Si Reda reste le grand coupable, le théâtre nous présente un homme aux traits charmants, conforme à la description qu'en donne Édouard. Il danse avec chaleur, aborde élégamment ce blondinet égaré entre les flocons qui pleurent du plafond, l'invite à tournoyer contre son corps pour la beauté du geste, et le geste est beau parce qu'ils sont beaux de le prolonger. Pas d'ironie tragique, on sait que la tragédie arrive pourtant rien ne l'annonce, ils font l'amour, deux, trois fois et déjà on comprend que le viol sera d'autant plus insupportable, agressif, douloureux, d'avoir été insoupçonné. La représentation scénique qui en est donnée est tellement surprenante qu'on en est pétrifié : un enchaînement chorégraphique précis et qui se répète, les corps roulent au sol, série d'à coups, Édouard est pantin, Reda aussi, et ça recommence. “Tu n’as plus besoin de parler, ton corps raconte ton histoire” mais une fois que les traces de coups, de coupures, de strangulation auront disparu, qui racontera l’histoire ?

 

La violence de l'agression sexuelle existe aussi par son esthétisation, sa transformation, par cette manière qu'ont les personnages de voler à Édouard sa parole trouée : les jacasseries et digressions de sa sœur retranchent souvent dans un coin de scène son corps qui danse, tremble et tombe en silence.

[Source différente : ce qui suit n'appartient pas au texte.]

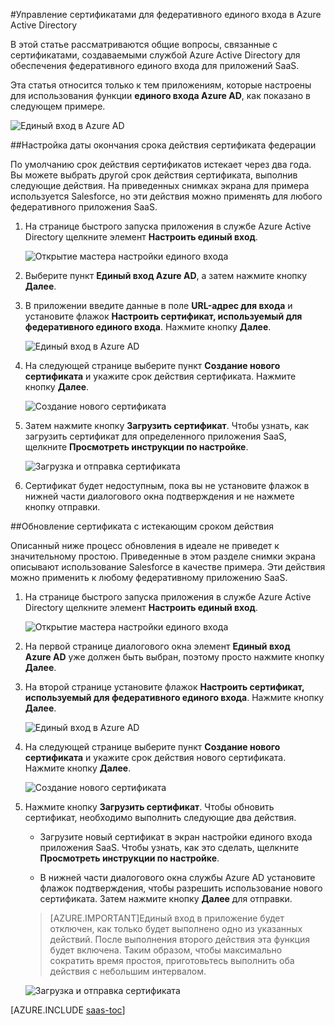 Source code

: <properties
	pageTitle="Управление сертификатами федерации в Azure AD | Microsoft Azure"
	description="Узнайте, как настроить срок действия сертификатов федерации, а также обновлять сертификаты с истекающим сроком действия."
	services="active-directory"
	documentationCenter=""
	authors="liviodlc"
	manager="terrylan"
	editor=""/>

<tags
	ms.service="active-directory"
	ms.workload="identity"
	ms.tgt_pltfrm="na"
	ms.devlang="na"
	ms.topic="article"
	ms.date="09/29/2015"
	ms.author="liviodlc"/>

#Управление сертификатами для федеративного единого входа в Azure Active Directory

В этой статье рассматриваются общие вопросы, связанные с сертификатами, создаваемыми службой Azure Active Directory для обеспечения федеративного единого входа для приложений SaaS.

Эта статья относится только к тем приложениям, которые настроены для использования функции **единого входа Azure AD**, как показано в следующем примере.

![Единый вход в Azure AD](./media/active-directory-sso-certs/fed-sso.PNG)

##Настройка даты окончания срока действия сертификата федерации

По умолчанию срок действия сертификатов истекает через два года. Вы можете выбрать другой срок действия сертификата, выполнив следующие действия. На приведенных снимках экрана для примера используется Salesforce, но эти действия можно применять для любого федеративного приложения SaaS.

1. На странице быстрого запуска приложения в службе Azure Active Directory щелкните элемент **Настроить единый вход**.

	![Открытие мастера настройки единого входа](./media/active-directory-sso-certs/config-sso.png)

2. Выберите пункт **Единый вход Azure AD**, а затем нажмите кнопку **Далее**.

3. В приложении введите данные в поле **URL-адрес для входа** и установите флажок **Настроить сертификат, используемый для федеративного единого входа**. Нажмите кнопку **Далее**.

	![Единый вход в Azure AD](./media/active-directory-sso-certs/new-app-config-sso.PNG)

4. На следующей странице выберите пункт **Создание нового сертификата** и укажите срок действия сертификата. Нажмите кнопку **Далее**.

	![Создание нового сертификата](./media/active-directory-sso-certs/new-app-config-cert.PNG)

5. Затем нажмите кнопку **Загрузить сертификат**. Чтобы узнать, как загрузить сертификат для определенного приложения SaaS, щелкните **Просмотреть инструкции по настройке**.

	![Загрузка и отправка сертификата](./media/active-directory-sso-certs/new-app-config-app.PNG)

6. Сертификат будет недоступным, пока вы не установите флажок в нижней части диалогового окна подтверждения и не нажмете кнопку отправки.

##Обновление сертификата с истекающим сроком действия

Описанный ниже процесс обновления в идеале не приведет к значительному простою. Приведенные в этом разделе снимки экрана описывают использование Salesforce в качестве примера. Эти действия можно применить к любому федеративному приложению SaaS.

1. На странице быстрого запуска приложения в службе Azure Active Directory щелкните элемент **Настроить единый вход**.

	![Открытие мастера настройки единого входа](./media/active-directory-sso-certs/renew-sso-button.PNG)

2. На первой странице диалогового окна элемент **Единый вход Azure AD** уже должен быть выбран, поэтому просто нажмите кнопку **Далее**.

3. На второй странице установите флажок **Настроить сертификат, используемый для федеративного единого входа**. Нажмите кнопку **Далее**.

	![Единый вход в Azure AD](./media/active-directory-sso-certs/renew-config-sso.PNG)

4. На следующей странице выберите пункт **Создание нового сертификата** и укажите срок действия нового сертификата. Нажмите кнопку **Далее**.

	![Создание нового сертификата](./media/active-directory-sso-certs/new-app-config-cert.PNG)

5. Нажмите кнопку **Загрузить сертификат**. Чтобы обновить сертификат, необходимо выполнить следующие два действия.

	- Загрузите новый сертификат в экран настройки единого входа приложения SaaS. Чтобы узнать, как это сделать, щелкните **Просмотреть инструкции по настройке**.

	- В нижней части диалогового окна службы Azure AD установите флажок подтверждения, чтобы разрешить использование нового сертификата. Затем нажмите кнопку **Далее** для отправки.

	> [AZURE.IMPORTANT]Единый вход в приложение будет отключен, как только будет выполнено одно из указанных действий. После выполнения второго действия эта функция будет включена. Таким образом, чтобы максимально сократить время простоя, приготовьтесь выполнить оба действия с небольшим интервалом.

	![Загрузка и отправка сертификата](./media/active-directory-sso-certs/renew-config-app.PNG)

[AZURE.INCLUDE [saas-toc](../../includes/active-directory-saas-toc.md)]

<!---HONumber=Oct15_HO3--> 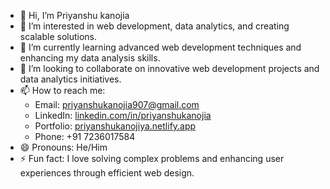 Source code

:

- 👋 Hi, I’m Priyanshu kanojia
- 👀 I’m interested in web development, data analytics, and creating scalable solutions.
- 🌱 I’m currently learning advanced web development techniques and enhancing my data analysis skills.
- 💞️ I’m looking to collaborate on innovative web development projects and data analytics initiatives.
- 📫 How to reach me:
  - Email: [priyanshukanojia907@gmail.com](mailto:priyanshukanojia907@gmail.com)
  - LinkedIn: [linkedin.com/in/priyanshukanojia](http://www.linkedin.com/in/priyanshukanojia)
  - Portfolio: [priyanshukanojiya.netlify.app](https://priyanshukanojiya.netlify.app/)
  - Phone: +91 7236017584
- 😄 Pronouns: He/Him
- ⚡ Fun fact: I love solving complex problems and enhancing user experiences through efficient web design.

Clara se plaint à son mari ainsi qu’au spectateur de n'avoir pas été mise au courant plus tôt, s'étonne de cette horreur qu’il ressent à la vue du bonheur des uns et de l’illégitimité qu’il attribue aux malheurs des autres, se plaint, s’étonne, s’épouvante en remuant fort les bras. “La guérison vient de la possibilité de nier le réel” pourtant Edouard y est sans cesse ramené. Comment renouer avec son histoire ? Le théâtre qui s’approprie ses mots et lui greffe un visage au-dessus d’un corps, n’ajoute-t-il pas une violence symbolique à la violence physique, politique et sociale dont il est déjà la proie ? Non, car son roman polyphonique accueille toutes les voix idiotes ou cruelles qui accaparent sa bouche et s’il ouvre la bouche ce n’est pas pour crier, mais pour trouver un accord, un milieu, une parole qui puisse être entendue.

Edouard ne hurle jamais, mais arrache les longues bandes noires pendues comme des barreaux de prison au fond de scène transparent : nos œillères tombent, nos oreilles s’ouvrent, on commence à voir ce qui se murmure parmi les éclats et alors la violence s’éclipse un peu.